Stored data entries:
*-*-*

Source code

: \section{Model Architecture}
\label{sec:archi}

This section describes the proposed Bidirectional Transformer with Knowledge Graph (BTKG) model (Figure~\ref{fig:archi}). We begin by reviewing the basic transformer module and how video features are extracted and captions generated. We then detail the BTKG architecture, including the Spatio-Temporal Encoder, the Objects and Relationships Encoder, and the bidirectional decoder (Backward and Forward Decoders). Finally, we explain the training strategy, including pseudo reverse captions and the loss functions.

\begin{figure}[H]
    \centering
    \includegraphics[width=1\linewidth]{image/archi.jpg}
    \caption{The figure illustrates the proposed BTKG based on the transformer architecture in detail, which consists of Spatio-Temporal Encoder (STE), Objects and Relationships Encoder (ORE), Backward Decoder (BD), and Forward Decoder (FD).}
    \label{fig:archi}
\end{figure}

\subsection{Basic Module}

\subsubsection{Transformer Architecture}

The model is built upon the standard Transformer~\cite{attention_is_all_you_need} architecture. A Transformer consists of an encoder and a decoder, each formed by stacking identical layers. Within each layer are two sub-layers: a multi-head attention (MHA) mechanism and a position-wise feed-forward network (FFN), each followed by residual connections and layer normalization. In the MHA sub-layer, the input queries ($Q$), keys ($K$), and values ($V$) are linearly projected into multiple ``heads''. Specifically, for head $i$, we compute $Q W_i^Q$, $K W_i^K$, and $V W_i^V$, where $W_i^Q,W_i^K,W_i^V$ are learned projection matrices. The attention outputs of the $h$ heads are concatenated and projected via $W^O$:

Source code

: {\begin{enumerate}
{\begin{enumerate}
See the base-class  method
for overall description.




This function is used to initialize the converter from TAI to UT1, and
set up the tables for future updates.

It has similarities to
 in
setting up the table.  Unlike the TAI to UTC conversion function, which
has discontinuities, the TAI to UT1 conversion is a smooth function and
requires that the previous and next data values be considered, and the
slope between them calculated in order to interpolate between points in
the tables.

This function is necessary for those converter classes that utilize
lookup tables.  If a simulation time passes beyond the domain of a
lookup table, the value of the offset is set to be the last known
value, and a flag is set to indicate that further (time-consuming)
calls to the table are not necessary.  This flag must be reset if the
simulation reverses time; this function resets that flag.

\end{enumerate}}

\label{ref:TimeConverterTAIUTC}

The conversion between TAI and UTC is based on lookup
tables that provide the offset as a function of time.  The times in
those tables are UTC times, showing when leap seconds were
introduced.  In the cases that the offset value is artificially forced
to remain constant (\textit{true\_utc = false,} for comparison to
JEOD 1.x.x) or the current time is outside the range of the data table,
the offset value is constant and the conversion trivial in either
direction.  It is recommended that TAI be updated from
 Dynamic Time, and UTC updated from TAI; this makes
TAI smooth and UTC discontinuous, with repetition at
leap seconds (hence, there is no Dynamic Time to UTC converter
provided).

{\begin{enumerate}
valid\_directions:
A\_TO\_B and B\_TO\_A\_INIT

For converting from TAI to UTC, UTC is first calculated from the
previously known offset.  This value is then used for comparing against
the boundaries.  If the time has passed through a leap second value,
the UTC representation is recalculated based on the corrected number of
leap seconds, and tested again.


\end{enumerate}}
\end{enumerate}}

*-*-*

Your objective: Restate the entries above, keeping every word intact.

Exercise result:
Source code

: \section{Model Architecture}
\label{sec:archi}

This section describes the proposed Bidirectional Transformer with Knowledge Graph (BTKG) model (Figure~\ref{fig:archi}). We begin by reviewing the basic transformer module and how video features are extracted and captions generated. We then detail the BTKG architecture, including the Spatio-Temporal Encoder, the Objects and Relationships Encoder, and the bidirectional decoder (Backward and Forward Decoders). Finally, we explain the training strategy, including pseudo reverse captions and the loss functions.

\begin{figure}[H]
    \centering
    \includegraphics[width=1\linewidth]{image/archi.jpg}
    \caption{The figure illustrates the proposed BTKG based on the transformer architecture in detail, which consists of Spatio-Temporal Encoder (STE), Objects and Relationships Encoder (ORE), Backward Decoder (BD), and Forward Decoder (FD).}
    \label{fig:archi}
\end{figure}

\subsection{Basic Module}

\subsubsection{Transformer Architecture}

The model is built upon the standard Transformer~\cite{attention_is_all_you_need} architecture. A Transformer consists of an encoder and a decoder, each formed by stacking identical layers. Within each layer are two sub-layers: a multi-head attention (MHA) mechanism and a position-wise feed-forward network (FFN), each followed by residual connections and layer normalization. In the MHA sub-layer, the input queries ($Q$), keys ($K$), and values ($V$) are linearly projected into multiple ``heads''. Specifically, for head $i$, we compute $Q W_i^Q$, $K W_i^K$, and $V W_i^V$, where $W_i^Q,W_i^K,W_i^V$ are learned projection matrices. The attention outputs of the $h$ heads are concatenated and projected via $W^O$:

Source code

: {\begin{enumerate}
{\begin{enumerate}
See the base-class  method
for overall description.




This function is used to initialize the converter from TAI to UT1, and
set up the tables for future updates.

It has similarities to
 in
setting up the table.  Unlike the TAI to UTC conversion function, which
has discontinuities, the TAI to UT1 conversion is a smooth function and
requires that the previous and next data values be considered, and the
slope between them calculated in order to interpolate between points in
the tables.

This function is necessary for those converter classes that utilize
lookup tables.  If a simulation time passes beyond the domain of a
lookup table, the value of the offset is set to be the last known
value, and a flag is set to indicate that further (time-consuming)
calls to the table are not necessary.  This flag must be reset if the
simulation reverses time; this function resets that flag.

\end{enumerate}}

\label{ref:TimeConverterTAIUTC}

The conversion between TAI and UTC is based on lookup
tables that provide the offset as a function of time.  The times in
those tables are UTC times, showing when leap seconds were
introduced.  In the cases that the offset value is artificially forced
to remain constant (\textit{true\_utc = false,} for comparison to
JEOD 1.x.x) or the current time is outside the range of the data table,
the offset value is constant and the conversion trivial in either
direction.  It is recommended that TAI be updated from
 Dynamic Time, and UTC updated from TAI; this makes
TAI smooth and UTC discontinuous, with repetition at
leap seconds (hence, there is no Dynamic Time to UTC converter
provided).

{\begin{enumerate}
valid\_directions:
A\_TO\_B and B\_TO\_A\_INIT

For converting from TAI to UTC, UTC is first calculated from the
previously known offset.  This value is then used for comparing against
the boundaries.  If the time has passed through a leap second value,
the UTC representation is recalculated based on the corrected number of
leap seconds, and tested again.


\end{enumerate}}
\end{enumerate}}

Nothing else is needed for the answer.